There are lots of differences in how websites respond and what they allow. For example, some videos have controls that let you skip ahead while others do not. Some webpages include links that open in new tabs, others open within the current tab. Some webpages allow you to print the current screen while others try to prevent this. All of these settings are controlled by code in the background of the webpage, but even with the strictest of controls, many things can be worked around.
This post discusses how to move a browser window outside of the current browser window when it appears that this is not possible.
How to Move a Window that Appears it Cannot be Moved Outside the Browser
While moving a window outside of the current browser window is not a common issue, when it does occur, it is often when filling out a form and can be very frustrating. Unrestricted windows will allow users to move tabs outside of the current browser by simply clicking on the desired tab and dragging it outside the current set of tabs.

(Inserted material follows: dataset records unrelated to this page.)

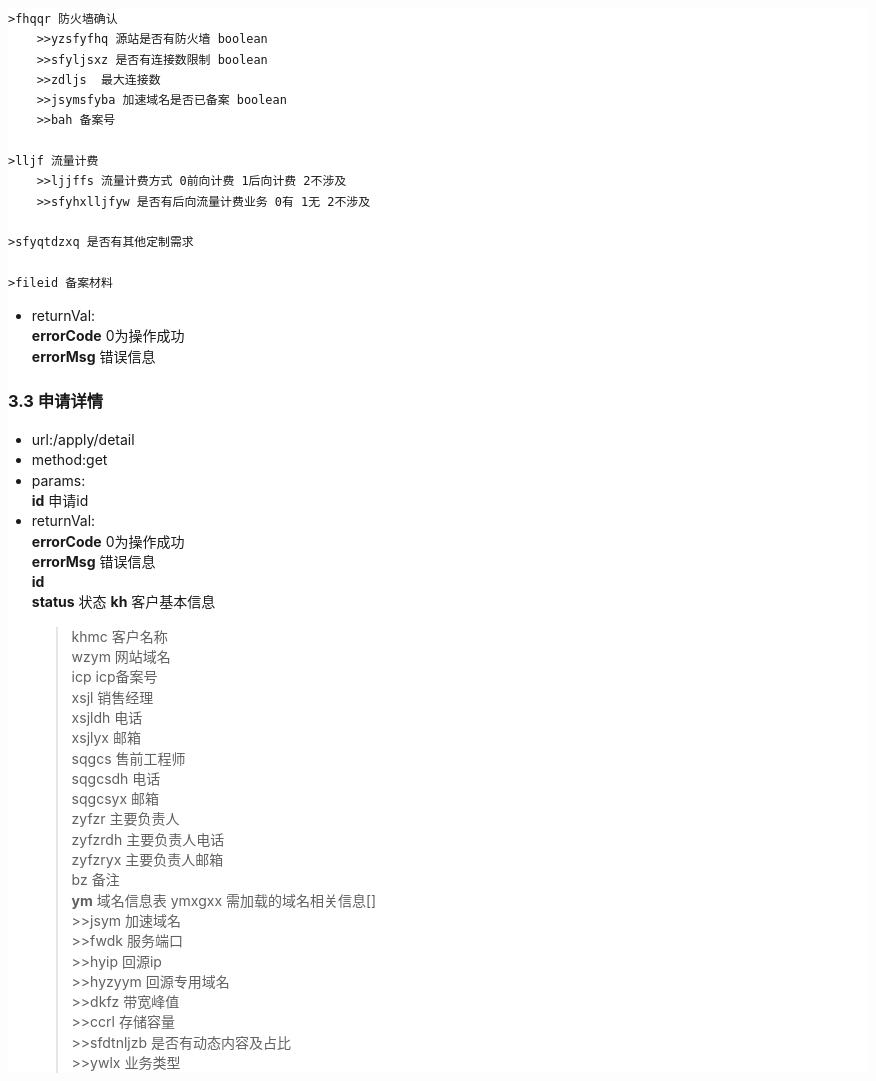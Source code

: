     >fhqqr 防火墙确认  
        >>yzsfyfhq 源站是否有防火墙 boolean  
        >>sfyljsxz 是否有连接数限制 boolean  
        >>zdljs  最大连接数  
        >>jsymsfyba 加速域名是否已备案 boolean  
        >>bah 备案号  

    >lljf 流量计费  
        >>ljjffs 流量计费方式 0前向计费 1后向计费 2不涉及  
        >>sfyhxlljfyw 是否有后向流量计费业务 0有 1无 2不涉及  

    >sfyqtdzxq 是否有其他定制需求   

    >fileid 备案材料 
* returnVal:  
**errorCode** 0为操作成功  
**errorMsg** 错误信息 


### 3.3 申请详情
* url:/apply/detail
* method:get
* params:  
**id** 申请id
* returnVal:  
**errorCode** 0为操作成功  
**errorMsg** 错误信息  
**id**   
**status**   状态
**kh** 客户基本信息
    >khmc 客户名称  
    >wzym 网站域名  
    >icp icp备案号   
    >xsjl 销售经理   
    >xsjldh 电话   
    >xsjlyx 邮箱   
    >sqgcs 售前工程师   
    >sqgcsdh 电话   
    >sqgcsyx 邮箱   
    >zyfzr 主要负责人   
    >zyfzrdh 主要负责人电话  
    >zyfzryx 主要负责人邮箱  
    >bz 备注  
**ym** 域名信息表
    >ymxgxx 需加载的域名相关信息[]  
        >>jsym 加速域名  
        >>fwdk 服务端口  
        >>hyip 回源ip  
        >>hyzyym 回源专用域名  
        >>dkfz 带宽峰值  
        >>ccrl 存储容量  
        >>sfdtnljzb 是否有动态内容及占比  
        >>ywlx  业务类型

Here is an example of a tab that was in the same browser as many other tabs, but broke free once I drug it far enough away:
Unfortunately, some pages will not allow you to drag the window outside of the original browser window. These are common in situations where you click a link and a window pops up over the original window. This type of popup dialog does not allow you to easily see what is behind the popup, unlike when a link takes you to a new tab or fully opens within the current tab.
A common example of where this can happen is when:
- You have logged into a website and clicked on a form that needs to be filled out.

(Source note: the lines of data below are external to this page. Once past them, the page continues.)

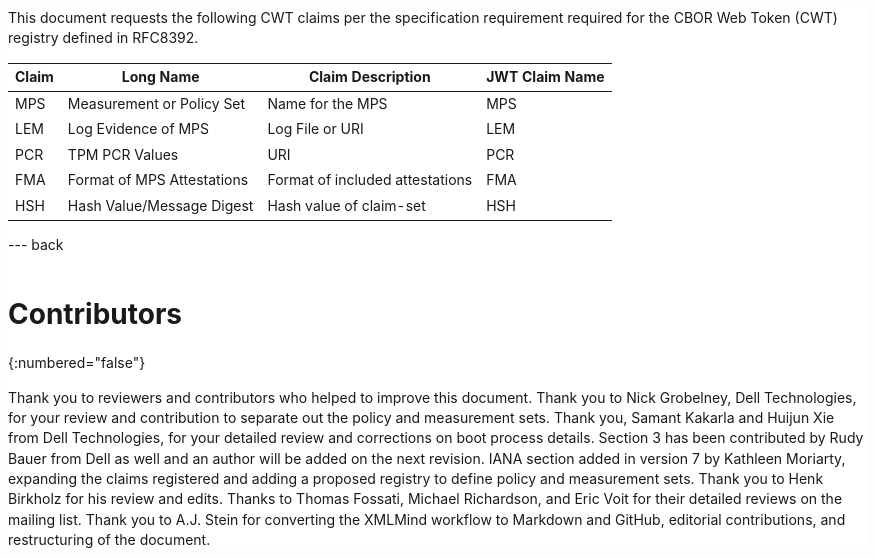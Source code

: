 This document requests the following CWT claims per the specification requirement required for the CBOR Web Token (CWT) registry defined in RFC8392.

| Claim | Long Name                  | Claim Description                | JWT Claim Name |
|-------|----------------------------|----------------------------------|----------------|
| MPS   | Measurement or Policy Set  | Name for the MPS                 | MPS            |
| LEM   | Log Evidence of MPS        | Log File or URI                  | LEM            |
| PCR   | TPM PCR Values             | URI                              | PCR            |
| FMA   | Format of MPS Attestations | Format of included attestations  | FMA            |
| HSH   | Hash Value/Message Digest  | Hash value of claim-set          | HSH            |


--- back

# Contributors
{:numbered="false"}

Thank you to reviewers and contributors who helped to improve this document.
Thank you to Nick Grobelney, Dell Technologies, for your review and contribution to separate out the policy and measurement sets.
Thank you, Samant Kakarla and Huijun Xie from Dell Technologies, for your detailed review and corrections on boot process details.
Section 3 has been contributed by Rudy Bauer from Dell as well and an author will be added on the next revision.
IANA section added in version 7 by Kathleen Moriarty, expanding the claims registered and adding a proposed registry to define policy and measurement sets.
Thank you to Henk Birkholz for his review and edits.
Thanks to Thomas Fossati, Michael Richardson, and Eric Voit for their detailed reviews on the mailing list.
Thank you to A.J. Stein for converting the XMLMind workflow to Markdown and GitHub, editorial contributions, and restructuring of the document.
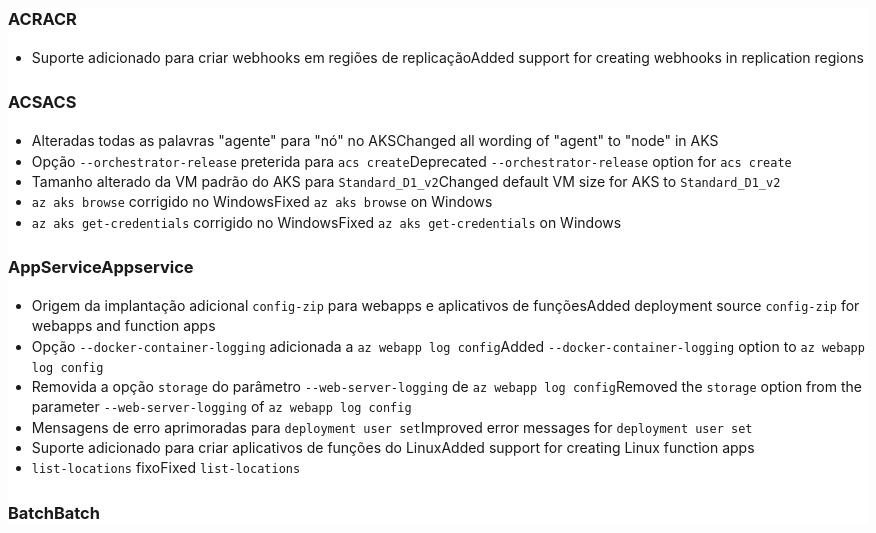 ### <a name="acr"></a><span data-ttu-id="3c26b-141">ACR</span><span class="sxs-lookup"><span data-stu-id="3c26b-141">ACR</span></span>

* <span data-ttu-id="3c26b-142">Suporte adicionado para criar webhooks em regiões de replicação</span><span class="sxs-lookup"><span data-stu-id="3c26b-142">Added support for creating webhooks in replication regions</span></span>


### <a name="acs"></a><span data-ttu-id="3c26b-143">ACS</span><span class="sxs-lookup"><span data-stu-id="3c26b-143">ACS</span></span>

* <span data-ttu-id="3c26b-144">Alteradas todas as palavras "agente" para "nó" no AKS</span><span class="sxs-lookup"><span data-stu-id="3c26b-144">Changed all wording of "agent" to "node" in AKS</span></span>
* <span data-ttu-id="3c26b-145">Opção `--orchestrator-release` preterida para `acs create`</span><span class="sxs-lookup"><span data-stu-id="3c26b-145">Deprecated `--orchestrator-release` option for `acs create`</span></span>
* <span data-ttu-id="3c26b-146">Tamanho alterado da VM padrão do AKS para `Standard_D1_v2`</span><span class="sxs-lookup"><span data-stu-id="3c26b-146">Changed default VM size for AKS to `Standard_D1_v2`</span></span>
* <span data-ttu-id="3c26b-147">`az aks browse` corrigido no Windows</span><span class="sxs-lookup"><span data-stu-id="3c26b-147">Fixed `az aks browse` on Windows</span></span>
* <span data-ttu-id="3c26b-148">`az aks get-credentials` corrigido no Windows</span><span class="sxs-lookup"><span data-stu-id="3c26b-148">Fixed `az aks get-credentials` on Windows</span></span>

### <a name="appservice"></a><span data-ttu-id="3c26b-149">AppService</span><span class="sxs-lookup"><span data-stu-id="3c26b-149">Appservice</span></span>

* <span data-ttu-id="3c26b-150">Origem da implantação adicional `config-zip` para webapps e aplicativos de funções</span><span class="sxs-lookup"><span data-stu-id="3c26b-150">Added deployment source `config-zip` for webapps and function apps</span></span>
* <span data-ttu-id="3c26b-151">Opção `--docker-container-logging` adicionada a `az webapp log config`</span><span class="sxs-lookup"><span data-stu-id="3c26b-151">Added `--docker-container-logging` option to `az webapp log config`</span></span>
* <span data-ttu-id="3c26b-152">Removida a opção `storage` do parâmetro `--web-server-logging` de `az webapp log config`</span><span class="sxs-lookup"><span data-stu-id="3c26b-152">Removed the `storage` option from the parameter `--web-server-logging` of `az webapp log config`</span></span>
* <span data-ttu-id="3c26b-153">Mensagens de erro aprimoradas para `deployment user set`</span><span class="sxs-lookup"><span data-stu-id="3c26b-153">Improved error messages for `deployment user set`</span></span>
* <span data-ttu-id="3c26b-154">Suporte adicionado para criar aplicativos de funções do Linux</span><span class="sxs-lookup"><span data-stu-id="3c26b-154">Added support for creating Linux function apps</span></span>
* <span data-ttu-id="3c26b-155">`list-locations` fixo</span><span class="sxs-lookup"><span data-stu-id="3c26b-155">Fixed `list-locations`</span></span>

### <a name="batch"></a><span data-ttu-id="3c26b-156">Batch</span><span class="sxs-lookup"><span data-stu-id="3c26b-156">Batch</span></span>
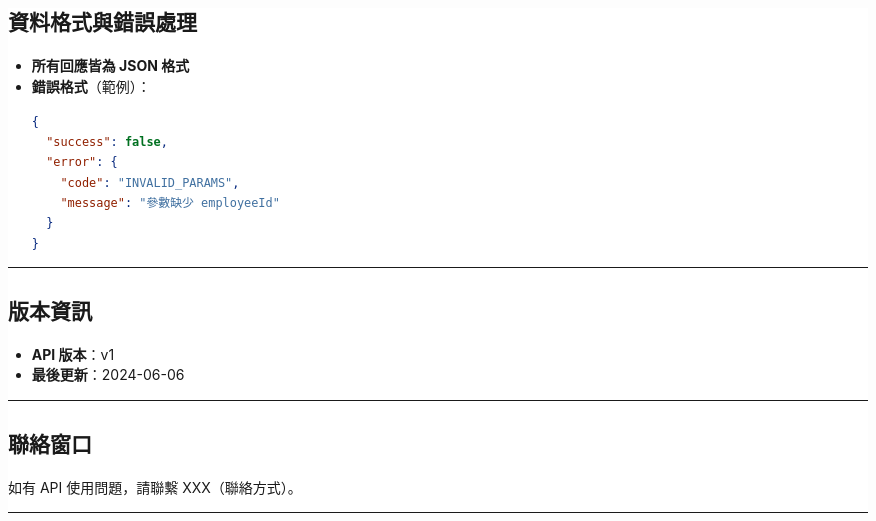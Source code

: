 
## 資料格式與錯誤處理

- **所有回應皆為 JSON 格式**
- **錯誤格式**（範例）：
  ```json
  {
    "success": false,
    "error": {
      "code": "INVALID_PARAMS",
      "message": "參數缺少 employeeId"
    }
  }
  ```

---

## 版本資訊

- **API 版本**：v1
- **最後更新**：2024-06-06

---

## 聯絡窗口

如有 API 使用問題，請聯繫 XXX（聯絡方式）。

---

- The link opens a popup window on top of the original browser window.
- While filling out the form, you cannot easily see what is behind the form and have no access to previous form submissions, or other information that could be helpful.

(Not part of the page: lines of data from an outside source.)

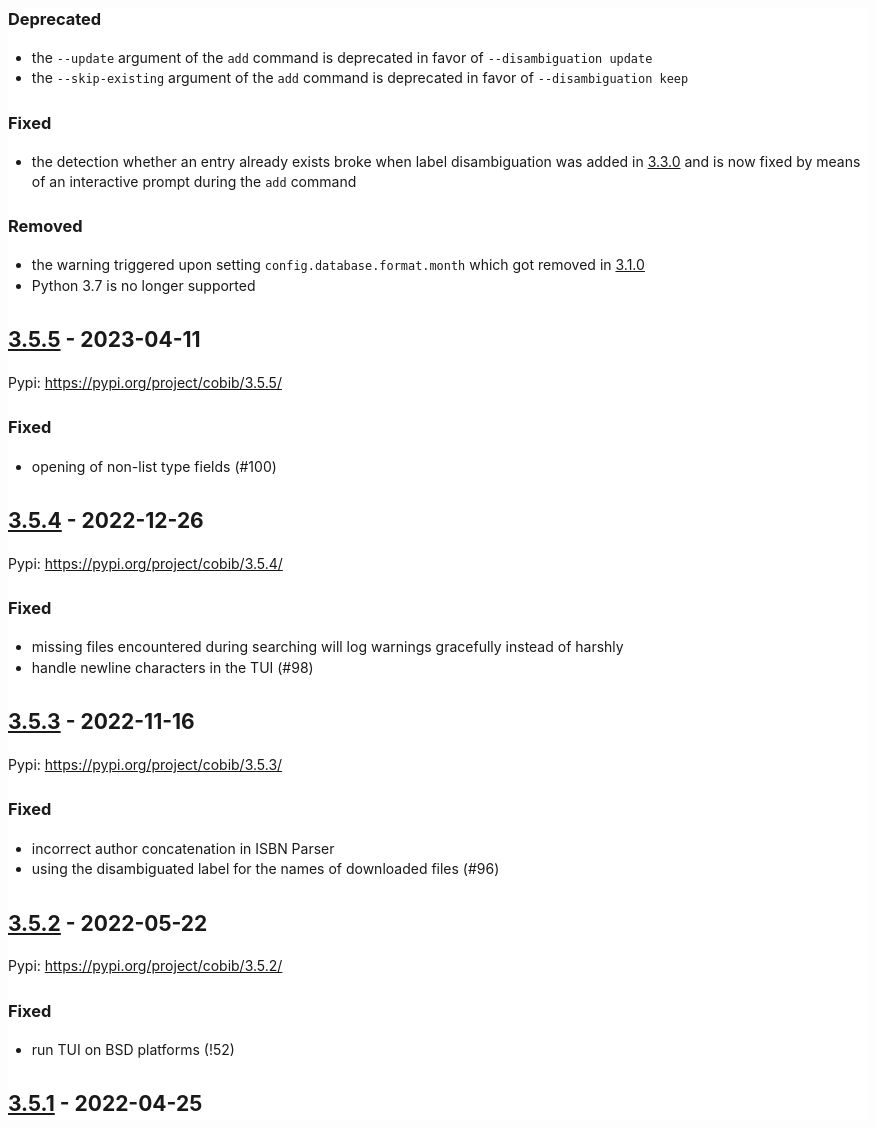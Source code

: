 ### Deprecated
- the `--update` argument of the `add` command is deprecated in favor of `--disambiguation update`
- the `--skip-existing` argument of the `add` command is deprecated in favor of `--disambiguation keep`

### Fixed
- the detection whether an entry already exists broke when label disambiguation was added in [3.3.0]
  and is now fixed by means of an interactive prompt during the `add` command

### Removed
- the warning triggered upon setting `config.database.format.month` which got removed in [3.1.0]
- Python 3.7 is no longer supported


## [3.5.5] - 2023-04-11

Pypi: https://pypi.org/project/cobib/3.5.5/

### Fixed
- opening of non-list type fields (#100)


## [3.5.4] - 2022-12-26

Pypi: https://pypi.org/project/cobib/3.5.4/

### Fixed
- missing files encountered during searching will log warnings gracefully instead of harshly
- handle newline characters in the TUI (#98)


## [3.5.3] - 2022-11-16

Pypi: https://pypi.org/project/cobib/3.5.3/

### Fixed
- incorrect author concatenation in ISBN Parser
- using the disambiguated label for the names of downloaded files (#96)


## [3.5.2] - 2022-05-22

Pypi: https://pypi.org/project/cobib/3.5.2/

### Fixed
- run TUI on BSD platforms (!52)


## [3.5.1] - 2022-04-25


[rich]: https://github.com/Textualize/rich
[textual]: https://github.com/Textualize/textual
[Unreleased]: https://gitlab.com/cobib/cobib/-/compare/v6.0.0...master
[6.0.0]: https://gitlab.com/cobib/cobib/-/tags/v6.0.0
[5.5.5]: https://gitlab.com/cobib/cobib/-/tags/v5.5.5
[5.5.4]: https://gitlab.com/cobib/cobib/-/tags/v5.5.4
[5.5.3]: https://gitlab.com/cobib/cobib/-/tags/v5.5.3
[5.5.2]: https://gitlab.com/cobib/cobib/-/tags/v5.5.2
[5.5.1]: https://gitlab.com/cobib/cobib/-/tags/v5.5.1
[5.5.0]: https://gitlab.com/cobib/cobib/-/tags/v5.5.0
[5.4.0]: https://gitlab.com/cobib/cobib/-/tags/v5.4.0
[5.3.0]: https://gitlab.com/cobib/cobib/-/tags/v5.3.0
[5.2.3]: https://gitlab.com/cobib/cobib/-/tags/v5.2.3
[5.2.2]: https://gitlab.com/cobib/cobib/-/tags/v5.2.2
[5.2.1]: https://gitlab.com/cobib/cobib/-/tags/v5.2.1
[5.2.0]: https://gitlab.com/cobib/cobib/-/tags/v5.2.0
[5.1.3]: https://gitlab.com/cobib/cobib/-/tags/v5.1.3
[5.1.2]: https://gitlab.com/cobib/cobib/-/tags/v5.1.2
[5.1.1]: https://gitlab.com/cobib/cobib/-/tags/v5.1.1
[5.1.0]: https://gitlab.com/cobib/cobib/-/tags/v5.1.0
[5.0.1]: https://gitlab.com/cobib/cobib/-/tags/v5.0.1
[5.0.0]: https://gitlab.com/cobib/cobib/-/tags/v5.0.0
[4.5.0]: https://gitlab.com/cobib/cobib/-/tags/v4.5.0
[4.4.0]: https://gitlab.com/cobib/cobib/-/tags/v4.4.0
[4.3.1]: https://gitlab.com/cobib/cobib/-/tags/v4.3.1
[4.3.0]: https://gitlab.com/cobib/cobib/-/tags/v4.3.0
[4.2.0]: https://gitlab.com/cobib/cobib/-/tags/v4.2.0
[4.1.0]: https://gitlab.com/cobib/cobib/-/tags/v4.1.0
[4.0.0]: https://gitlab.com/cobib/cobib/-/tags/v4.0.0
[3.5.5]: https://gitlab.com/cobib/cobib/-/tags/v3.5.5
[3.5.4]: https://gitlab.com/cobib/cobib/-/tags/v3.5.4
[3.5.3]: https://gitlab.com/cobib/cobib/-/tags/v3.5.3
[3.5.2]: https://gitlab.com/cobib/cobib/-/tags/v3.5.2
[3.5.1]: https://gitlab.com/cobib/cobib/-/tags/v3.5.1
[3.5.0]: https://gitlab.com/cobib/cobib/-/tags/v3.5.0
[3.4.0]: https://gitlab.com/cobib/cobib/-/tags/v3.4.0
[3.3.2]: https://gitlab.com/cobib/cobib/-/tags/v3.3.2
[3.3.1]: https://gitlab.com/cobib/cobib/-/tags/v3.3.1
[3.3.0]: https://gitlab.com/cobib/cobib/-/tags/v3.3.0
[3.2.1]: https://gitlab.com/cobib/cobib/-/tags/v3.2.1
[3.2.0]: https://gitlab.com/cobib/cobib/-/tags/v3.2.0
[3.1.1]: https://gitlab.com/cobib/cobib/-/tags/v3.1.1
[3.1.0]: https://gitlab.com/cobib/cobib/-/tags/v3.1.0
[3.0.0]: https://gitlab.com/cobib/cobib/-/tags/v3.0.0
[2.6.1]: https://gitlab.com/cobib/cobib/-/tags/v2.6.1
[2.6.0]: https://gitlab.com/cobib/cobib/-/tags/v2.6.0
[2.5.0]: https://gitlab.com/cobib/cobib/-/tags/v2.5.0
[2.4.1]: https://gitlab.com/cobib/cobib/-/tags/v2.4.1
[2.4.0]: https://gitlab.com/cobib/cobib/-/tags/v2.4.0
[2.3.4]: https://gitlab.com/cobib/cobib/-/tags/v2.3.4
[2.3.3]: https://gitlab.com/cobib/cobib/-/tags/v2.3.3
[2.3.2]: https://gitlab.com/cobib/cobib/-/tags/v2.3.2
[2.3.1]: https://gitlab.com/cobib/cobib/-/tags/v2.3.1
[2.3.0]: https://gitlab.com/cobib/cobib/-/tags/v2.3.0
[2.2.2]: https://gitlab.com/cobib/cobib/-/tags/v2.2.2
[2.2.1]: https://gitlab.com/cobib/cobib/-/tags/v2.2.1
[2.2.0]: https://gitlab.com/cobib/cobib/-/tags/v2.2.0
[2.1.0]: https://gitlab.com/cobib/cobib/-/tags/v2.1.0
[2.0.0]: https://gitlab.com/cobib/cobib/-/tags/v2.0.0
[2.0.0b4]: https://gitlab.com/cobib/cobib/-/tags/v2.0.0b4
[2.0.0b3]: https://gitlab.com/cobib/cobib/-/tags/v2.0.0b3
[2.0.0b2]: https://gitlab.com/cobib/cobib/-/tags/v2.0.0b2
[2.0.0b1]: https://gitlab.com/cobib/cobib/-/tags/v2.0.0b1
[2.0.0b0]: https://gitlab.com/cobib/cobib/-/tags/v2.0.0b0
[2.0.0a2]: https://gitlab.com/cobib/cobib/-/tags/v2.0.0a2
[2.0.0a1]: https://gitlab.com/cobib/cobib/-/tags/v2.0.0a1
[1.1.0]: https://gitlab.com/cobib/cobib/-/tags/v1.1.0
[1.0.2]: https://gitlab.com/cobib/cobib/-/tags/v1.0.2
[1.0.1]: https://gitlab.com/cobib/cobib/-/tags/v1.0.1
[1.0.0]: https://gitlab.com/cobib/cobib/-/tags/v1.0.0
[0.2]: https://gitlab.com/cobib/cobib/-/tags/v0.2
[0.1]: https://gitlab.com/cobib/cobib/-/tags/v0.1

- Unfortunately, trying to move the active window with the form to another monitor or outside of the browser window fails. Instead, it slides outside of the viewable range, disappearing at the edge of the original browser window.
This is often easy to identify because the window you are working in pops up on top of the original webpage tab and looks like this:
When you try to move a window like this, the content of that window is hidden behind the edge of the browser because it can not be moved outside of the browser window.
To work around this limitation, follow the steps below:
- Close the popup window.
- Right-click on the browser tab that will not allow you to move a window outside of it, and select "Duplicate" to create a copy of the current browser tab.
Once you have a duplicate copy of the original webpage, open the form again. From here, you can reference the information on the original page, or open a previously filled out form, while simultaneously entering data into the new form on the duplicate tab.
While most browser windows do allow you to move a tab outside of the original window, there are some instances where a browser tab will not allow you to do this. This is common with windows that overlay the original page, rather than opening in a new tab or completely replacing the previous window. When this happens, simply duplicate the original page. This allows you to access more than one area of information, even though the browser natively will not allow you to move the popup window outside of the tab.
As always, there is often a simple solution, but knowing how and where to use it is key!